PROBLEM: Determine the number of lines in the data that include the word "docs", and write only that number.

INPUT:
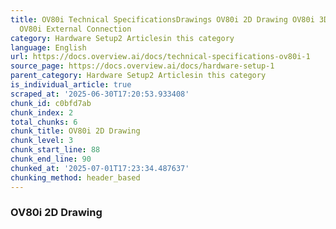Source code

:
 ```yaml
---
title: OV80i Technical SpecificationsDrawings OV80i 2D Drawing OV80i 3D Step File
  OV80i External Connection
category: Hardware Setup2 Articlesin this category
language: English
url: https://docs.overview.ai/docs/technical-specifications-ov80i-1
source_page: https://docs.overview.ai/docs/hardware-setup-1
parent_category: Hardware Setup2 Articlesin this category
is_individual_article: true
scraped_at: '2025-06-30T17:20:53.933408'
chunk_id: c0bfd7ab
chunk_index: 2
total_chunks: 6
chunk_title: OV80i 2D Drawing
chunk_level: 3
chunk_start_line: 88
chunk_end_line: 90
chunked_at: '2025-07-01T17:23:34.487637'
chunking_method: header_based
---
```


### OV80i 2D Drawing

ANSWER TO THIS EXERCISE: 2